(JTA) — Hillary Clinton spoke with Jewish supporters in a Rosh Hashanah-themed get out the vote call, urging them to help her build “a country consistent with our best selves.”
“The High Holy Days are a time to reflect on the last year take a hard look at personal and collective priorities and ask ourselves how we can do better in the year ahead,” the Democratic nominee said on a call that her campaign reached 1,000 supporters. “To build a country that is consistent with our best selves, a country that is big enough for everyone.”
Clinton did not mention her rival, Republican nominee Donald Trump, but her campaign’s pitch to the Jewish community has emphasized Trump’s broadsides against immigrants and minorities and his disparaging references to some women.
Clinton also spoke of her meeting earlier this week with Israeli Prime Minister Benjamin Netanyahu, saying she told him that she would always “stand up for Israel’s security and continue to work for peace.” Netanyahu also met with Trump.

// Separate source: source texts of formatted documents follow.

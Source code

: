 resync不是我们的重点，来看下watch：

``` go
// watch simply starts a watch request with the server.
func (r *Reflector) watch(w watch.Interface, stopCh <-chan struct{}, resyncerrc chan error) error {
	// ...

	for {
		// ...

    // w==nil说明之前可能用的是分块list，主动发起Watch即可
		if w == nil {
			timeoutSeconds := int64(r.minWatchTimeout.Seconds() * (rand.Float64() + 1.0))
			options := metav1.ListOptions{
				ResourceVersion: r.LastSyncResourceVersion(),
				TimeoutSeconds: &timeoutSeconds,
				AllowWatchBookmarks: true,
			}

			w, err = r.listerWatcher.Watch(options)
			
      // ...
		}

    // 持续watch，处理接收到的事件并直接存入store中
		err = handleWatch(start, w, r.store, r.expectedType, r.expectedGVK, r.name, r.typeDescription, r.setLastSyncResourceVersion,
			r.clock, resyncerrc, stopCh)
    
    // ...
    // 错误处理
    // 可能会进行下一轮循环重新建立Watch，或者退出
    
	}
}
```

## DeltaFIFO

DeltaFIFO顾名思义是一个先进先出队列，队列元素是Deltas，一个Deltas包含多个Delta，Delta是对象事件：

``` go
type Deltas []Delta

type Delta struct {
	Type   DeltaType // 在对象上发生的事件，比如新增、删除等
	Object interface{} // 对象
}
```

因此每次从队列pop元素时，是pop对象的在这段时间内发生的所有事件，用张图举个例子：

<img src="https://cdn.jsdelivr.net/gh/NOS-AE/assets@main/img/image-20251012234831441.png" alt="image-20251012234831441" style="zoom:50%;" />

Clinton expressed her sadness in the ten-minute call at the death this week of Shimon Peres, and noted her husband, former President Bill Clinton, would join the delegation to the funeral for the former Israeli prime minister and president, led by President Barack Obama. She closed her remarks with “Shana Tova”.

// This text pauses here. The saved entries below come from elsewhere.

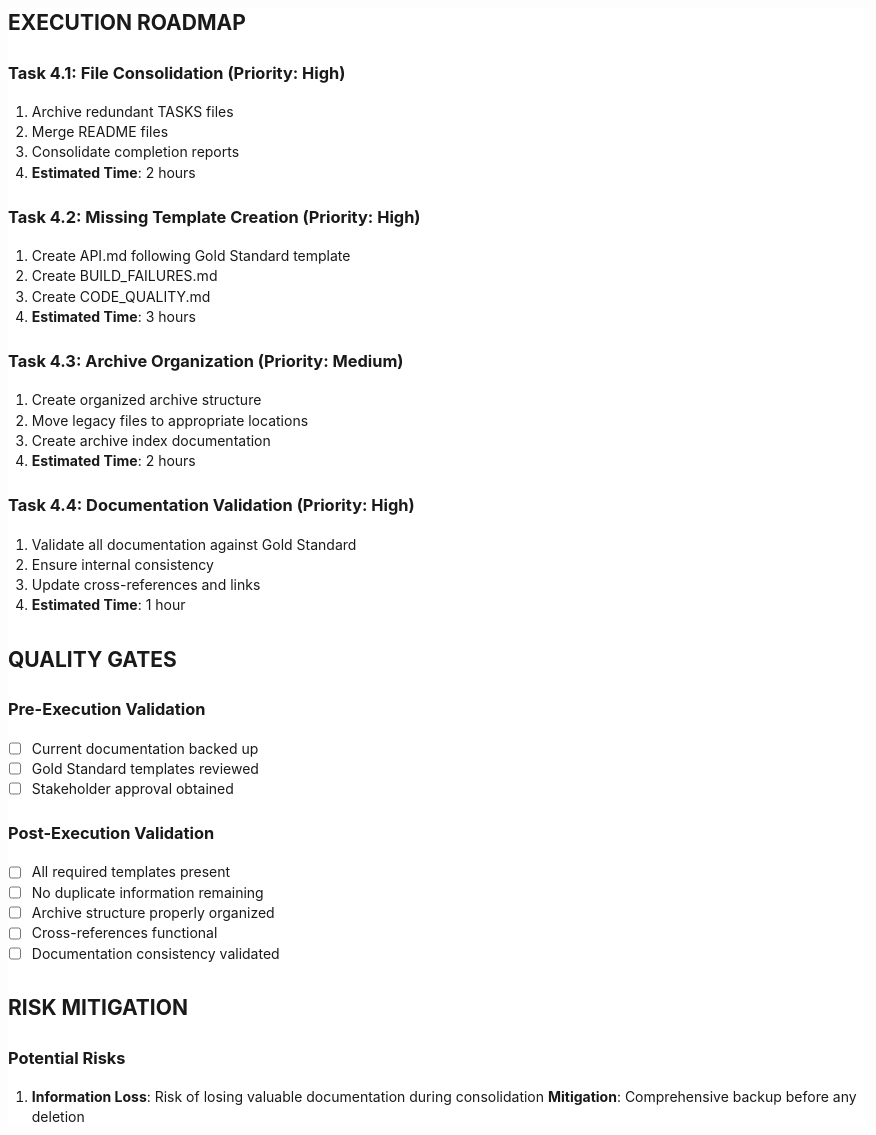 ## **EXECUTION ROADMAP**

### **Task 4.1: File Consolidation (Priority: High)**
1. Archive redundant TASKS files
2. Merge README files
3. Consolidate completion reports
4. **Estimated Time**: 2 hours

### **Task 4.2: Missing Template Creation (Priority: High)**
1. Create API.md following Gold Standard template
2. Create BUILD_FAILURES.md
3. Create CODE_QUALITY.md
4. **Estimated Time**: 3 hours

### **Task 4.3: Archive Organization (Priority: Medium)**
1. Create organized archive structure
2. Move legacy files to appropriate locations
3. Create archive index documentation
4. **Estimated Time**: 2 hours

### **Task 4.4: Documentation Validation (Priority: High)**
1. Validate all documentation against Gold Standard
2. Ensure internal consistency
3. Update cross-references and links
4. **Estimated Time**: 1 hour

## **QUALITY GATES**

### **Pre-Execution Validation**
- [ ] Current documentation backed up
- [ ] Gold Standard templates reviewed
- [ ] Stakeholder approval obtained

### **Post-Execution Validation**
- [ ] All required templates present
- [ ] No duplicate information remaining
- [ ] Archive structure properly organized
- [ ] Cross-references functional
- [ ] Documentation consistency validated

## **RISK MITIGATION**

### **Potential Risks**
1. **Information Loss**: Risk of losing valuable documentation during consolidation
   **Mitigation**: Comprehensive backup before any deletion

Rabbi Julie Schonfeld opened the call casting the responsibility to vote as a religious one.
“The choices we each make in these coming weeks will not only determine how we personally are inscribed in the book of life this year but will effect people around the world for many years to come,” Schonfeld said. “We are with you Secretary Clinton because the Jewish community knows that we are always stronger together.”
“I’m with her” and “Stronger together” are Clinton campaign slogans. Schonfeld, who is the secutive vice president of the Conservative movement’s Rabbinical Assembly, spoke in a personal capacity.
The Clinton campaign’s chief Jewish outreach official, Sarah Bard, closed the call with a an appeal for volunteers to register voters, to man phone banks and to door knock.